Exercise instructions:
What is needed is a word-for-word copy of every record below, minus the pictures.

Record excerpts:
*** Block opens ***

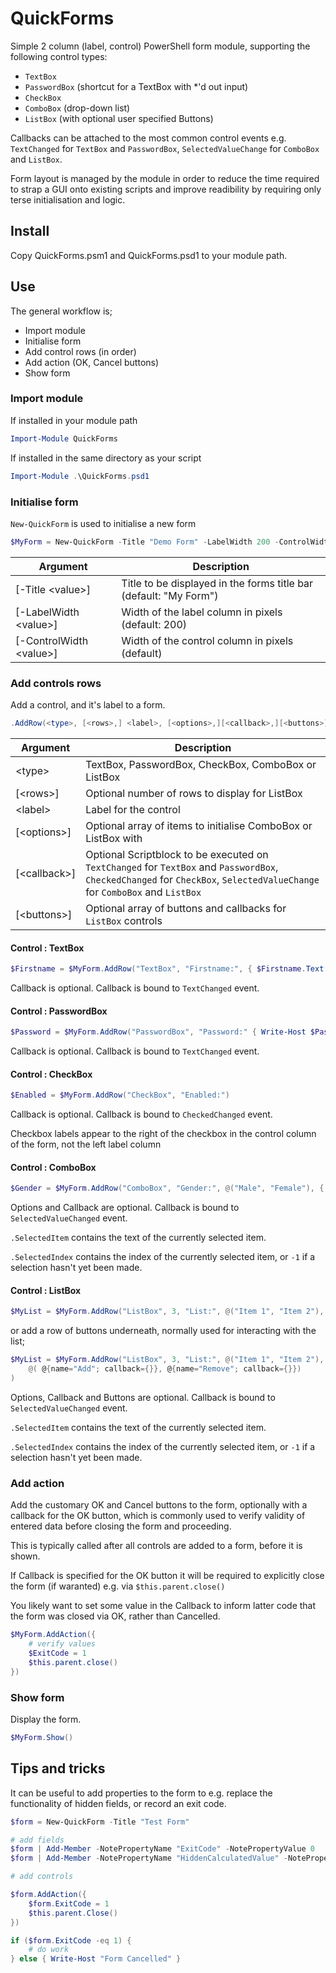 # QuickForms
Simple 2 column (label, control) PowerShell form module, 
supporting the following control types:

- ```TextBox```
- ```PasswordBox``` (shortcut for a TextBox with *'d out input)
- ```CheckBox```
- ```ComboBox``` (drop-down list)
- ```ListBox``` (with optional user specified Buttons)

Callbacks can be attached to the most common control events e.g. ```TextChanged``` for ```TextBox``` and ```PasswordBox```, ```SelectedValueChange``` for ```ComboBox``` and ```ListBox```.

Form layout is managed by the module in order to reduce the
time required to strap a GUI onto existing scripts and improve
readibility by requiring only terse initialisation and logic.

## Install
Copy QuickForms.psm1 and QuickForms.psd1 to your module path.

## Use
The general workflow is;

- Import module
- Initialise form
- Add control rows (in order)
- Add action (OK, Cancel buttons)
- Show form

### Import module
If installed in your module path

``` PowerShell
Import-Module QuickForms
```

If installed in the same directory as your script

``` PowerShell
Import-Module .\QuickForms.psd1
```

### Initialise form

```New-QuickForm``` is used to initialise a new form

``` PowerShell
$MyForm = New-QuickForm -Title "Demo Form" -LabelWidth 200 -ControlWidth 400
```

| Argument | Description |
| --- | --- |
| [-Title \<value>] | Title to be displayed in the forms title bar (default: "My Form") |
| [-LabelWidth \<value>] | Width of the label column in pixels (default: 200) |
| [-ControlWidth \<value>] | Width of the control column in pixels (default)

### Add controls rows

Add a control, and it's label to a form.

``` PowerShell
.AddRow(<type>, [<rows>,] <label>, [<options>,][<callback>,][<buttons>]  )
```

| Argument | Description | 
| --- | --- |
| \<type> | TextBox, PasswordBox, CheckBox, ComboBox or ListBox |
| [\<rows>] | Optional number of rows to display for ListBox |
| \<label> | Label for the control |
| [\<options>] | Optional array of items to initialise ComboBox or ListBox with |
| [\<callback>] | Optional Scriptblock to be executed on ```TextChanged``` for ```TextBox``` and ```PasswordBox```, ```CheckedChanged``` for ```CheckBox```, ```SelectedValueChange``` for ```ComboBox``` and ```ListBox``` |
| [\<buttons>] | Optional array of buttons and callbacks for ```ListBox``` controls |

#### Control : TextBox

``` PowerShell
$Firstname = $MyForm.AddRow("TextBox", "Firstname:", { $Firstname.Text = $Firstname.Text.ToUpper() })
```

Callback is optional.  Callback is bound to ```TextChanged``` event.

#### Control : PasswordBox

``` PowerShell
$Password = $MyForm.AddRow("PasswordBox", "Password:" { Write-Host $Password.Text })
```

Callback is optional.  Callback is bound to ```TextChanged``` event.

#### Control : CheckBox

``` PowerShell
$Enabled = $MyForm.AddRow("CheckBox", "Enabled:")
```

Callback is optional.  Callback is bound to ```CheckedChanged``` event.

Checkbox labels appear to the right of the checkbox in the 
control column of the form, not the left label column

#### Control : ComboBox

``` PowerShell
$Gender = $MyForm.AddRow("ComboBox", "Gender:", @("Male", "Female"), { Write-Host $Gender.SelectedItem })
```

Options and Callback are optional.  Callback is bound to 
```SelectedValueChanged``` event.

```.SelectedItem``` contains the text of the currently selected item.

```.SelectedIndex``` contains the index of the currently selected item, or 
```-1``` if a selection hasn't yet been made.

#### Control : ListBox

``` PowerShell
$MyList = $MyForm.AddRow("ListBox", 3, "List:", @("Item 1", "Item 2"), { Write-Host $MyList.SelectedItem })
```

or add a row of buttons underneath, normally used for interacting with the list; 

``` PowerShell
$MyList = $MyForm.AddRow("ListBox", 3, "List:", @("Item 1", "Item 2"), {}, 
    @( @{name="Add"; callback={}}, @{name="Remove"; callback={}})
)
```
Options, Callback and Buttons are optional.  Callback is bound to 
```SelectedValueChanged``` event.

```.SelectedItem``` contains the text of the currently selected item.

```.SelectedIndex``` contains the index of the currently selected item, or 
```-1``` if a selection hasn't yet been made.

### Add action
Add the customary OK and Cancel buttons to the form, optionally 
with a callback for the OK button, which is commonly used to
verify validity of entered data before closing the form and
proceeding.

This is typically called after all controls are added to a form,
before it is shown.

If Callback is specified for the OK button it will be required
to explicitly close the form (if waranted) e.g. via ```$this.parent.close()```

You likely want to set some value in the Callback to inform
latter code that the form was closed via OK, rather than
Cancelled.

``` PowerShell
$MyForm.AddAction({
    # verify values
    $ExitCode = 1
    $this.parent.close()
})
```

### Show form
Display the form.

```PowerShell
$MyForm.Show()
```

## Tips and tricks
It can be useful to add properties to the form to e.g. replace the functionality
of hidden fields, or record an exit code.

``` PowerShell
$form = New-QuickForm -Title "Test Form"

# add fields
$form | Add-Member -NotePropertyName "ExitCode" -NotePropertyValue 0
$form | Add-Member -NotePropertyName "HiddenCalculatedValue" -NotePropertyValue ""

# add controls

$form.AddAction({
    $form.ExitCode = 1
    $this.parent.Close()
})

if ($form.ExitCode -eq 1) {
    # do work
} else { Write-Host "Form Cancelled" }

```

*** Block closes ***

Answer box:
 # QuickForms
Simple 2 column (label, control) PowerShell form module, 
supporting the following control types:

- ```TextBox```
- ```PasswordBox``` (shortcut for a TextBox with *'d out input)
- ```CheckBox```
- ```ComboBox``` (drop-down list)
- ```ListBox``` (with optional user specified Buttons)

Callbacks can be attached to the most common control events e.g. ```TextChanged``` for ```TextBox``` and ```PasswordBox```, ```SelectedValueChange``` for ```ComboBox``` and ```ListBox```.

Form layout is managed by the module in order to reduce the
time required to strap a GUI onto existing scripts and improve
readibility by requiring only terse initialisation and logic.

## Install
Copy QuickForms.psm1 and QuickForms.psd1 to your module path.

## Use
The general workflow is;

- Import module
- Initialise form
- Add control rows (in order)
- Add action (OK, Cancel buttons)
- Show form

### Import module
If installed in your module path

``` PowerShell
Import-Module QuickForms
```

If installed in the same directory as your script

``` PowerShell
Import-Module .\QuickForms.psd1
```

### Initialise form

```New-QuickForm``` is used to initialise a new form

``` PowerShell
$MyForm = New-QuickForm -Title "Demo Form" -LabelWidth 200 -ControlWidth 400
```

| Argument | Description |
| --- | --- |
| [-Title \<value>] | Title to be displayed in the forms title bar (default: "My Form") |
| [-LabelWidth \<value>] | Width of the label column in pixels (default: 200) |
| [-ControlWidth \<value>] | Width of the control column in pixels (default)

### Add controls rows

Add a control, and it's label to a form.

``` PowerShell
.AddRow(<type>, [<rows>,] <label>, [<options>,][<callback>,][<buttons>]  )
```

| Argument | Description | 
| --- | --- |
| \<type> | TextBox, PasswordBox, CheckBox, ComboBox or ListBox |
| [\<rows>] | Optional number of rows to display for ListBox |
| \<label> | Label for the control |
| [\<options>] | Optional array of items to initialise ComboBox or ListBox with |
| [\<callback>] | Optional Scriptblock to be executed on ```TextChanged``` for ```TextBox``` and ```PasswordBox```, ```CheckedChanged``` for ```CheckBox```, ```SelectedValueChange``` for ```ComboBox``` and ```ListBox``` |
| [\<buttons>] | Optional array of buttons and callbacks for ```ListBox``` controls |

#### Control : TextBox

``` PowerShell
$Firstname = $MyForm.AddRow("TextBox", "Firstname:", { $Firstname.Text = $Firstname.Text.ToUpper() })
```

Callback is optional.  Callback is bound to ```TextChanged``` event.

#### Control : PasswordBox

``` PowerShell
$Password = $MyForm.AddRow("PasswordBox", "Password:" { Write-Host $Password.Text })
```

Callback is optional.  Callback is bound to ```TextChanged``` event.

#### Control : CheckBox

``` PowerShell
$Enabled = $MyForm.AddRow("CheckBox", "Enabled:")
```

Callback is optional.  Callback is bound to ```CheckedChanged``` event.

Checkbox labels appear to the right of the checkbox in the 
control column of the form, not the left label column

#### Control : ComboBox

``` PowerShell
$Gender = $MyForm.AddRow("ComboBox", "Gender:", @("Male", "Female"), { Write-Host $Gender.SelectedItem })
```

Options and Callback are optional.  Callback is bound to 
```SelectedValueChanged``` event.

```.SelectedItem``` contains the text of the currently selected item.

```.SelectedIndex``` contains the index of the currently selected item, or 
```-1``` if a selection hasn't yet been made.

#### Control : ListBox

``` PowerShell
$MyList = $MyForm.AddRow("ListBox", 3, "List:", @("Item 1", "Item 2"), { Write-Host $MyList.SelectedItem })
```

or add a row of buttons underneath, normally used for interacting with the list; 

``` PowerShell
$MyList = $MyForm.AddRow("ListBox", 3, "List:", @("Item 1", "Item 2"), {}, 
    @( @{name="Add"; callback={}}, @{name="Remove"; callback={}})
)
```
Options, Callback and Buttons are optional.  Callback is bound to 
```SelectedValueChanged``` event.

```.SelectedItem``` contains the text of the currently selected item.

```.SelectedIndex``` contains the index of the currently selected item, or 
```-1``` if a selection hasn't yet been made.

### Add action
Add the customary OK and Cancel buttons to the form, optionally 
with a callback for the OK button, which is commonly used to
verify validity of entered data before closing the form and
proceeding.

This is typically called after all controls are added to a form,
before it is shown.

If Callback is specified for the OK button it will be required
to explicitly close the form (if waranted) e.g. via ```$this.parent.close()```

You likely want to set some value in the Callback to inform
latter code that the form was closed via OK, rather than
Cancelled.

``` PowerShell
$MyForm.AddAction({
    # verify values
    $ExitCode = 1
    $this.parent.close()
})
```

### Show form
Display the form.

```PowerShell
$MyForm.Show()
```

## Tips and tricks
It can be useful to add properties to the form to e.g. replace the functionality
of hidden fields, or record an exit code.

``` PowerShell
$form = New-QuickForm -Title "Test Form"

# add fields
$form | Add-Member -NotePropertyName "ExitCode" -NotePropertyValue 0
$form | Add-Member -NotePropertyName "HiddenCalculatedValue" -NotePropertyValue ""

# add controls

$form.AddAction({
    $form.ExitCode = 1
    $this.parent.Close()
})

if ($form.ExitCode -eq 1) {
    # do work
} else { Write-Host "Form Cancelled" }

```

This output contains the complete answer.